RECORD EXCERPTS section start

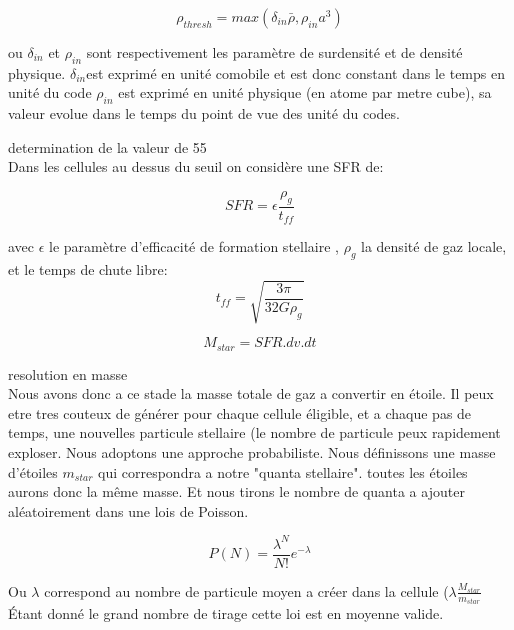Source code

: \begin{equation}
	\rho_{thresh} = max\left(  \delta_{in} \bar{\rho}, \rho_{in} a^3 \right)
\end{equation} 

ou $\delta_{in}$ et $\rho_{in}$  sont respectivement les paramètre de surdensité et de densité physique.
$\delta_{in}$est exprimé en unité comobile et est donc constant dans le temps en unité du code
 $\rho_{in}$ est exprimé en unité physique (en atome par metre cube), sa valeur evolue dans le temps du point de vue des unité du codes.

determination de la valeur de 55\\ 
 
 
Dans les cellules au dessus du seuil on considère une SFR de:

\begin{equation}
	SFR = \epsilon \frac{\rho_g}{t_{ff}}
    \label{eq_sfr}
\end{equation}


avec  $\epsilon$ le paramètre d'efficacité de formation stellaire , $\rho_g$ la densité de gaz locale, et le temps de chute libre:
\begin{equation}
t_{ff} = \sqrt{\frac{3\pi}{32G\rho_g}}
\end{equation}

\begin{equation}
	M_{star} = SFR . dv .dt 
\end{equation}

resolution en masse\\

Nous avons donc a ce stade la masse totale de gaz a convertir en étoile.
Il peux etre tres couteux de générer pour chaque cellule éligible, et a chaque pas de temps, une nouvelles particule stellaire (le nombre de particule peux rapidement exploser.
Nous adoptons une approche probabiliste.
Nous définissons une masse d'étoiles $m_{star}$ qui correspondra a notre "quanta stellaire".
toutes les étoiles aurons donc la même masse.
Et nous tirons le nombre de quanta a ajouter aléatoirement dans une lois de Poisson.

\begin{equation}
	P(N) = \frac{\lambda^N}{N!} e^{-\lambda}
\end{equation}

Ou $\lambda$ correspond au nombre de particule moyen a créer dans la cellule ($\lambda \frac{ M_{star}}{m_{star}}$
Étant donné le grand nombre de tirage cette loi est en moyenne valide.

RECORD EXCERPTS section end

[TRY IT]: An exact copy of the records above is needed, with the pictures removed.

[EXERCISE SOLUTION]:
Source code

: \begin{equation}
	\rho_{thresh} = max\left(  \delta_{in} \bar{\rho}, \rho_{in} a^3 \right)
\end{equation} 

ou $\delta_{in}$ et $\rho_{in}$  sont respectivement les paramètre de surdensité et de densité physique.
$\delta_{in}$est exprimé en unité comobile et est donc constant dans le temps en unité du code
 $\rho_{in}$ est exprimé en unité physique (en atome par metre cube), sa valeur evolue dans le temps du point de vue des unité du codes.

determination de la valeur de 55\\ 
 
 
Dans les cellules au dessus du seuil on considère une SFR de:

\begin{equation}
	SFR = \epsilon \frac{\rho_g}{t_{ff}}
    \label{eq_sfr}
\end{equation}


avec  $\epsilon$ le paramètre d'efficacité de formation stellaire , $\rho_g$ la densité de gaz locale, et le temps de chute libre:
\begin{equation}
t_{ff} = \sqrt{\frac{3\pi}{32G\rho_g}}
\end{equation}

\begin{equation}
	M_{star} = SFR . dv .dt 
\end{equation}

resolution en masse\\

Nous avons donc a ce stade la masse totale de gaz a convertir en étoile.
Il peux etre tres couteux de générer pour chaque cellule éligible, et a chaque pas de temps, une nouvelles particule stellaire (le nombre de particule peux rapidement exploser.
Nous adoptons une approche probabiliste.
Nous définissons une masse d'étoiles $m_{star}$ qui correspondra a notre "quanta stellaire".
toutes les étoiles aurons donc la même masse.
Et nous tirons le nombre de quanta a ajouter aléatoirement dans une lois de Poisson.

\begin{equation}
	P(N) = \frac{\lambda^N}{N!} e^{-\lambda}
\end{equation}

Ou $\lambda$ correspond au nombre de particule moyen a créer dans la cellule ($\lambda \frac{ M_{star}}{m_{star}}$
Étant donné le grand nombre de tirage cette loi est en moyenne valide.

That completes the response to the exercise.